Action item: Copy out each line containing "reducer" from the entries below.

--- START ---

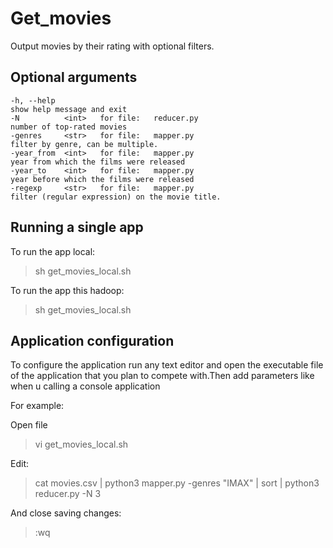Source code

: #  Get_movies 
Output movies by their rating with optional filters.
## Optional arguments

	-h, --help            												show help message and exit
	-N  		<int>	for file:	reducer.py							number of top-rated movies 
	-genres	    <str>	for file:	mapper.py							filter by genre, can be multiple.
	-year_from  <int>	for file:	mapper.py							year from which the films were released
	-year_to    <int>   for file:   mapper.py 							year before which the films were released 
	-regexp     <str>  	for file: 	mapper.py							filter (regular expression) on the movie title. 

## Running a single app

To run the app local:


> sh get\_movies_local.sh

To run the app this hadoop:

> sh get\_movies_local.sh

## Application configuration

To configure the application run any text editor and open the executable file of the application that you plan to compete with.Then add parameters like when u calling a console application

For example:

Open file
 
> vi get\_movies_local.sh

Edit:

> cat movies.csv | python3 mapper.py -genres "IMAX" | sort | python3 reducer.py -N 3

And close saving changes:

> :wq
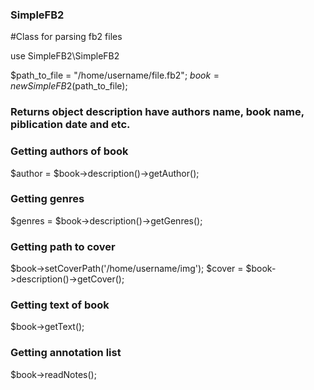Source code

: ### SimpleFB2
#Class for parsing fb2 files

use SimpleFB2\SimpleFB2

$path_to_file =  "/home/username/file.fb2";
$book = new SimpleFB2($path_to_file);

### Returns object description have authors name, book name, piblication date and etc.
### Getting authors of book 
$author = $book->description()->getAuthor();

### Getting genres
$genres = $book->description()->getGenres();

### Getting path to cover
$book->setCoverPath('/home/username/img');
$cover =  $book->description()->getCover();

### Getting text of book
$book->getText();

### Getting annotation list
$book->readNotes();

--- END ---

Exercise solution:
	-N  		<int>	for file:	reducer.py							number of top-rated movies 
> cat movies.csv | python3 mapper.py -genres "IMAX" | sort | python3 reducer.py -N 3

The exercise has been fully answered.